*About this task*: The number of lines below that contain the word "refractive" is all that the answer should hold.

*Data excerpts*:
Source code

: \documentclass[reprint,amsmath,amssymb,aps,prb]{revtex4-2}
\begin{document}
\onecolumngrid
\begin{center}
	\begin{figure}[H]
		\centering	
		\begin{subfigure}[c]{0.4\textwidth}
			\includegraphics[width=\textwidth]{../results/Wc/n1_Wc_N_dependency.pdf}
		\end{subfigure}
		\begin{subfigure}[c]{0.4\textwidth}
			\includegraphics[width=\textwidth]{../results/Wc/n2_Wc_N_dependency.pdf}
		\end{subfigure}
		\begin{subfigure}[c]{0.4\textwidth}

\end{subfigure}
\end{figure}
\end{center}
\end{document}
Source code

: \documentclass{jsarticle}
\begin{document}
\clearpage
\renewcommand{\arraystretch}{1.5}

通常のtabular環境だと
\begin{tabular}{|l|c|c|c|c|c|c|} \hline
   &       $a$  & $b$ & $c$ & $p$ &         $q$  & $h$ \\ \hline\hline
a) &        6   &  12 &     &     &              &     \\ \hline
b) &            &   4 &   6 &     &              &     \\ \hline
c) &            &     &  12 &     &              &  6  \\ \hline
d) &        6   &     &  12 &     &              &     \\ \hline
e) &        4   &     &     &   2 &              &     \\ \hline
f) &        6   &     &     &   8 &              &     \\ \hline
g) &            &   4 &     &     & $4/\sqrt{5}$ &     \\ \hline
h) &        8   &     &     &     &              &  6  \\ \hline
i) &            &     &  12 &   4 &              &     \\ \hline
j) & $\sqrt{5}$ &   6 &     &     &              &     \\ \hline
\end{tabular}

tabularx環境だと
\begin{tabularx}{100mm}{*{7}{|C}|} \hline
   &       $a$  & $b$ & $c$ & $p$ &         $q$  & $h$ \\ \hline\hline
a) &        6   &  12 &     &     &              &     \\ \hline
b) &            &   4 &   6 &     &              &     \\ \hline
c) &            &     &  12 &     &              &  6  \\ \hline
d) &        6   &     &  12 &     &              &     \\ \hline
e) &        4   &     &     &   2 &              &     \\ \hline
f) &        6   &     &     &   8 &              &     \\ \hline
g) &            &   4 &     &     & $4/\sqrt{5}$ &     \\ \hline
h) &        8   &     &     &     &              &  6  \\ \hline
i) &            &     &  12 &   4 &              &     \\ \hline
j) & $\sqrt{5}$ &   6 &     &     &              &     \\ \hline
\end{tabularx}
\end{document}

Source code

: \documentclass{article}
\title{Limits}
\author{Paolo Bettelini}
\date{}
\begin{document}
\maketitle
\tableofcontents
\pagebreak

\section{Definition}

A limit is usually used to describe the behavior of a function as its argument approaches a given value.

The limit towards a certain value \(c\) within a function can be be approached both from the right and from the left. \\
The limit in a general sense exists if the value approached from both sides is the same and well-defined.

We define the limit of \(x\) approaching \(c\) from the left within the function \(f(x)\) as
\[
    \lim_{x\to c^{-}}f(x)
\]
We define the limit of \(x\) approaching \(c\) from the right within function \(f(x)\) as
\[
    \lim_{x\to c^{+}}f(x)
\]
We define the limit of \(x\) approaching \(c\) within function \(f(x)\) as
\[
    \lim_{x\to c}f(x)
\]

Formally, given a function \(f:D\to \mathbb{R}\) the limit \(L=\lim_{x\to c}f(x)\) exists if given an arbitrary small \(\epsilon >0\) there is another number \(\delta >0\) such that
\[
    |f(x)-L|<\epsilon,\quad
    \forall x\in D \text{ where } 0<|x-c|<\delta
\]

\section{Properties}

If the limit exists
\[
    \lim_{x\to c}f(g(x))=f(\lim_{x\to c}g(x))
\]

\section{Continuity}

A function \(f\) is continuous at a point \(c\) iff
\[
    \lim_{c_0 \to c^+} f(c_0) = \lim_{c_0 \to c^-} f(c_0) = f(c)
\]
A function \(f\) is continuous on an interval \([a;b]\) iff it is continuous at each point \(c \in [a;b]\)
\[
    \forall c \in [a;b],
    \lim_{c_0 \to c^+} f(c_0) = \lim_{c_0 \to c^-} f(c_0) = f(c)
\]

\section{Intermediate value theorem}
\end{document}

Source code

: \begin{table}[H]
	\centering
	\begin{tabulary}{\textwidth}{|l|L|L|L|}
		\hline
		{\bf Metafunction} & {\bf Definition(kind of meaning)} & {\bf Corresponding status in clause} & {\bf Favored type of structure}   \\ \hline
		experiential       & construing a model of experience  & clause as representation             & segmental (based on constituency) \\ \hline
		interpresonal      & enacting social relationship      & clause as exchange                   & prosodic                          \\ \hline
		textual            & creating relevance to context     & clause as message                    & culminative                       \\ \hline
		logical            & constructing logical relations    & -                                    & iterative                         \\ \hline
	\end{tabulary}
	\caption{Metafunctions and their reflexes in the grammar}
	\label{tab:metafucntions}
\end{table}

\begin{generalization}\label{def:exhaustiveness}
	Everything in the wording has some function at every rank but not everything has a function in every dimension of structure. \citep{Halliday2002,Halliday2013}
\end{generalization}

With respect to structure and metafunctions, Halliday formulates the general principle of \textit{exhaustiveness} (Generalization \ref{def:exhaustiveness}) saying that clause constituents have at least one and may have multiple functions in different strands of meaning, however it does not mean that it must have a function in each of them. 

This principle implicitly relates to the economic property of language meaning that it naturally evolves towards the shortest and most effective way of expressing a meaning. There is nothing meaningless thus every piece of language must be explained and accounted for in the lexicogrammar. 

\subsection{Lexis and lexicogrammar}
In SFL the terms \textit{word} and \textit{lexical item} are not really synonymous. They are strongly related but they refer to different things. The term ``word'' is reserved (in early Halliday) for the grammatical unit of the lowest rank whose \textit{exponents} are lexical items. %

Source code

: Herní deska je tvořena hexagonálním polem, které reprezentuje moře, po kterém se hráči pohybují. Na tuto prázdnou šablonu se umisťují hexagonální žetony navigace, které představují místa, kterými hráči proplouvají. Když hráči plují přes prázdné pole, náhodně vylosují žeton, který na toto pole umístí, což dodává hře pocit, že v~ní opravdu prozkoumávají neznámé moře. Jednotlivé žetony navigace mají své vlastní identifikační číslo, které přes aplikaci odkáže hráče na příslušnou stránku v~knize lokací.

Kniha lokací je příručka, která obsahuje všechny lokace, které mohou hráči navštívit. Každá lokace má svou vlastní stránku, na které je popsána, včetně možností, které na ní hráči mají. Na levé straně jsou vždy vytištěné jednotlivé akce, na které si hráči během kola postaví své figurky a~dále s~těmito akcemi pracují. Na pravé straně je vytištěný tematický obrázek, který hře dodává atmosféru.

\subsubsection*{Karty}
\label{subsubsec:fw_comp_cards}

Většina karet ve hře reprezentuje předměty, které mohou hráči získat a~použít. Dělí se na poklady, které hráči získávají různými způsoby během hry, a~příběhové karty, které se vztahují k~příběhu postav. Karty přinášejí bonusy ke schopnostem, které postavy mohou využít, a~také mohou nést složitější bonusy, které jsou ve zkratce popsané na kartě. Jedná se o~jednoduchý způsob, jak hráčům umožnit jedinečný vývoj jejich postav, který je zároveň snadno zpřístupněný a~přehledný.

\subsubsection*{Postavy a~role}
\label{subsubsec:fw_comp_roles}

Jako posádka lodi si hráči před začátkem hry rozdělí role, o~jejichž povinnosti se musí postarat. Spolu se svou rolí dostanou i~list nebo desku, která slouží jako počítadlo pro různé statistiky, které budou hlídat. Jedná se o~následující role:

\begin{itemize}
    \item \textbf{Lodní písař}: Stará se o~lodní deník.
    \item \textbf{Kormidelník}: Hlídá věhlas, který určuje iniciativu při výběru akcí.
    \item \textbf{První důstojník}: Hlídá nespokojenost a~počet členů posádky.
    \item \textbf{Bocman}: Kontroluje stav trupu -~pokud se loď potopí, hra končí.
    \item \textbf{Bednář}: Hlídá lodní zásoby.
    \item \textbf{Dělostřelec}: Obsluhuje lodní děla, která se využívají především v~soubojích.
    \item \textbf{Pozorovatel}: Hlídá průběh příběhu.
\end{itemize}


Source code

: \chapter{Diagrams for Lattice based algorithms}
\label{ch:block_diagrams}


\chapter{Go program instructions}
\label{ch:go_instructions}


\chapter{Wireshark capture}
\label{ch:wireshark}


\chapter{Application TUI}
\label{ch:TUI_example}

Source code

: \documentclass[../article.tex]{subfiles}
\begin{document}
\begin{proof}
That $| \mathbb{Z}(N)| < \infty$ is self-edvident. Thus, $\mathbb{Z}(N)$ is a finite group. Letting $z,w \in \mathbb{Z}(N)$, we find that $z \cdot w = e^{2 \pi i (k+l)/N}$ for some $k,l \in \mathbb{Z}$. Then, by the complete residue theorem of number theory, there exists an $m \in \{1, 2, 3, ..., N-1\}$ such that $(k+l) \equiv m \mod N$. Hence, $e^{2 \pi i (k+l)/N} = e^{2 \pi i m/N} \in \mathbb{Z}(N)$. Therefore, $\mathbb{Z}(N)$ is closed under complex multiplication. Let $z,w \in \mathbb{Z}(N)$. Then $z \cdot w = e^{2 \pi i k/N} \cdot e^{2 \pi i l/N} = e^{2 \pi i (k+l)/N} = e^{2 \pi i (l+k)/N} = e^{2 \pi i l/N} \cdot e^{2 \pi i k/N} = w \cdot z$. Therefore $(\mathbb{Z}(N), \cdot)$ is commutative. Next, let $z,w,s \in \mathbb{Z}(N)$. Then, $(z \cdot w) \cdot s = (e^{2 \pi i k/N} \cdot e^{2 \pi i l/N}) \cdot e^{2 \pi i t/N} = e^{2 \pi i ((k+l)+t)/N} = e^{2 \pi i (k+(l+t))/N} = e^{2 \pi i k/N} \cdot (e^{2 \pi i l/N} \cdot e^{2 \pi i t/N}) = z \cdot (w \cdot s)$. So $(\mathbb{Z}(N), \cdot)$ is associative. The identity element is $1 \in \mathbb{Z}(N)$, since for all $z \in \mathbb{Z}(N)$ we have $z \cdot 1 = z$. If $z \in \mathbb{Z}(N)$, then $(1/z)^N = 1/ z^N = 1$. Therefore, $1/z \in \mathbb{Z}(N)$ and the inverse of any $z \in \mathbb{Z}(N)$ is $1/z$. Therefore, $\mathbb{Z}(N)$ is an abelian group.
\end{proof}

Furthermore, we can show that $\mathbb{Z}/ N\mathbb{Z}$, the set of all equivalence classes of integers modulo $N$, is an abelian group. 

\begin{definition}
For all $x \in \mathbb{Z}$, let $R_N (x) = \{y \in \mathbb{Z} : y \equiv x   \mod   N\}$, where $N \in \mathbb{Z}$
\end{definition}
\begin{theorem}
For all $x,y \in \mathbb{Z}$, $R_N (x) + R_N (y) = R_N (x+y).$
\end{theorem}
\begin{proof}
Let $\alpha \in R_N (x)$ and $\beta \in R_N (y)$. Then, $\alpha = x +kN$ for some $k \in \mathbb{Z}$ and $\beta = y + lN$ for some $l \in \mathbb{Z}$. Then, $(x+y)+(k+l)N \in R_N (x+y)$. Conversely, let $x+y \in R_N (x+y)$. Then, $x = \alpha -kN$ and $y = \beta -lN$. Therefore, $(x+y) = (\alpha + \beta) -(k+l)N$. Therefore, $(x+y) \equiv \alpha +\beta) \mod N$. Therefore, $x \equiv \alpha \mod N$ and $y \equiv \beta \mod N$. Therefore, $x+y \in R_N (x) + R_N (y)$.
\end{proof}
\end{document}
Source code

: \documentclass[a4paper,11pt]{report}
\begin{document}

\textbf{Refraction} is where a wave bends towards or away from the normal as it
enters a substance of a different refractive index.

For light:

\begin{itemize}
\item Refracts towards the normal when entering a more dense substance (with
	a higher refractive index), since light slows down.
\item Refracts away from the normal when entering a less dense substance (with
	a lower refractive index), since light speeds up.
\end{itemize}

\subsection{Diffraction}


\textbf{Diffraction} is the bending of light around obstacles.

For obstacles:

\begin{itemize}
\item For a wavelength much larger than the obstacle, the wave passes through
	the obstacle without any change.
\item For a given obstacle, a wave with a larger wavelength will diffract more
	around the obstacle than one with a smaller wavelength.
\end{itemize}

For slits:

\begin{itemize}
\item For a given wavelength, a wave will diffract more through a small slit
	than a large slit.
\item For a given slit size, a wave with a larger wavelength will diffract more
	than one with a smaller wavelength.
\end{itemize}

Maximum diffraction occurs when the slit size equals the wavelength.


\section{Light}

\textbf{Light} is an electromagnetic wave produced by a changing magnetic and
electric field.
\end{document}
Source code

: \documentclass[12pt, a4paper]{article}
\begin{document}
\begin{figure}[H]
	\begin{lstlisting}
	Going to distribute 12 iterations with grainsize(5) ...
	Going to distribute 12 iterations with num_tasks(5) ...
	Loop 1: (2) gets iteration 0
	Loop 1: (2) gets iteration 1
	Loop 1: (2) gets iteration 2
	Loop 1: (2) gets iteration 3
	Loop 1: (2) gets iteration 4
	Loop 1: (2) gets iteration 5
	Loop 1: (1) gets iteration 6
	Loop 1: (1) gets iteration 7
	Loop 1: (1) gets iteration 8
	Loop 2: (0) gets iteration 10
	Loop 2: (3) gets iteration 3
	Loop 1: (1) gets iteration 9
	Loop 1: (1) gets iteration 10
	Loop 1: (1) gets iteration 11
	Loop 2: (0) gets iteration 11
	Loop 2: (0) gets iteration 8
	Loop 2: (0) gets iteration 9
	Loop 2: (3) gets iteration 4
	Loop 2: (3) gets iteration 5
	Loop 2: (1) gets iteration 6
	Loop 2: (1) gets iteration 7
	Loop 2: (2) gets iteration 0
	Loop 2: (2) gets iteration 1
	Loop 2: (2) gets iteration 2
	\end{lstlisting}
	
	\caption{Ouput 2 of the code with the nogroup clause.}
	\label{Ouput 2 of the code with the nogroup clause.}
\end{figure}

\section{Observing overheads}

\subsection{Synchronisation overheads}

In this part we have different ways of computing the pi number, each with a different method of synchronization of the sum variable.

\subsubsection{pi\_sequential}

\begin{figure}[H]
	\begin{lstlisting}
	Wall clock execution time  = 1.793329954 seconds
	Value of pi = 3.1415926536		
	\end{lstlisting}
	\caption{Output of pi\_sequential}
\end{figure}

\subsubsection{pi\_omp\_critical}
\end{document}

*Your solution*: 3